EXERCISE AIM
State, as a single number, how many lines in the data below contain "item".

GIVEN RECORDS
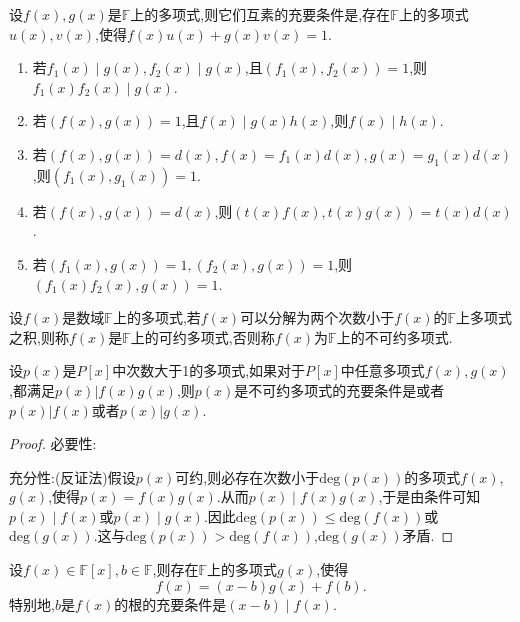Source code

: \documentclass[lang=cn,newtx,10pt,scheme=chinese]{elegantbook}
\begin{document}
\begin{theorem}\label{theorem:互素的充要条件}
    设\(f(x),g(x)\)是\(\mathbb{F}\)上的多项式,则它们互素的充要条件是,存在\(\mathbb{F}\)上的多项式\(u(x),v(x)\),使得\(f(x)u(x)+g(x)v(x)=1\).
\end{theorem}

\begin{proposition}[互素多项式的性质]\label{proposition:互素多项式的性质}
\begin{enumerate}[(1)]
    \item 若\(f_1(x)\mid g(x), f_2(x)\mid g(x)\),且\((f_1(x), f_2(x)) = 1\),则\(f_1(x)f_2(x)\mid g(x)\).
    \item  若\((f(x), g(x)) = 1\),且\(f(x)\mid g(x)h(x)\),则\(f(x)\mid h(x)\).
    \item  若\((f(x), g(x)) = d(x), f(x)=f_1(x)d(x), g(x)=g_1(x)d(x)\),则\((f_1(x), g_1(x)) = 1\).
    \item  若\((f(x), g(x)) = d(x)\),则\((t(x)f(x), t(x)g(x)) = t(x)d(x)\).
    \item  若\((f_1(x), g(x)) = 1, (f_2(x), g(x)) = 1\),则\((f_1(x)f_2(x), g(x)) = 1\).
\end{enumerate}
\end{proposition}

\begin{definition}[不可约多项式的定义]\label{definition:不可约多项式的定义}
    设\(f(x)\)是数域\(\mathbb{F}\)上的多项式,若\(f(x)\)可以分解为两个次数小于\(f(x)\)的\(\mathbb{F}\)上多项式之积,则称\(f(x)\)是\(\mathbb{F}\)上的可约多项式,否则称\(f(x)\)为\(\mathbb{F}\)上的不可约多项式.
\end{definition}

\begin{theorem}\label{theorem:不可约多项式的充要条件1}
    设$p(x)$是$P[x]$中次数大于1的多项式,如果对于$P[x]$中任意多项式$f(x),g(x)$,都满足$p(x)|f(x)g(x)$,则$p(x)$是不可约多项式的充要条件是或者$p(x)|f(x)$或者$p(x)|g(x)$.
\end{theorem}
\begin{proof}
    必要性:
    
    充分性:(反证法)假设\(p(x)\)可约,则必存在次数小于\(\text{deg}(p(x))\)的多项式\(f(x)\),\(g(x)\),使得\(p(x) = f(x)g(x)\).从而\(p(x) \mid f(x)g(x)\),于是由条件可知\(p(x) \mid f(x)\)或\(p(x) \mid g(x)\).因此\(\text{deg}(p(x)) \leq \text{deg}(f(x))\)或\(\text{deg}(g(x))\).这与\(\text{deg}(p(x)) > \text{deg}(f(x))\),\(\text{deg}(g(x))\)矛盾.
\end{proof}

\begin{theorem}[余数定理]\label{theorem:余数定理}
设\(f(x)\in\mathbb{F}[x], b\in\mathbb{F}\),则存在\(\mathbb{F}\)上的多项式\(g(x)\),使得
\[
f(x)=(x - b)g(x)+f(b).
\]
特别地,\(b\)是\(f(x)\)的根的充要条件是\((x - b)\mid f(x)\).
\end{theorem}
\end{document}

ANSWER TO THIS PROBLEM
5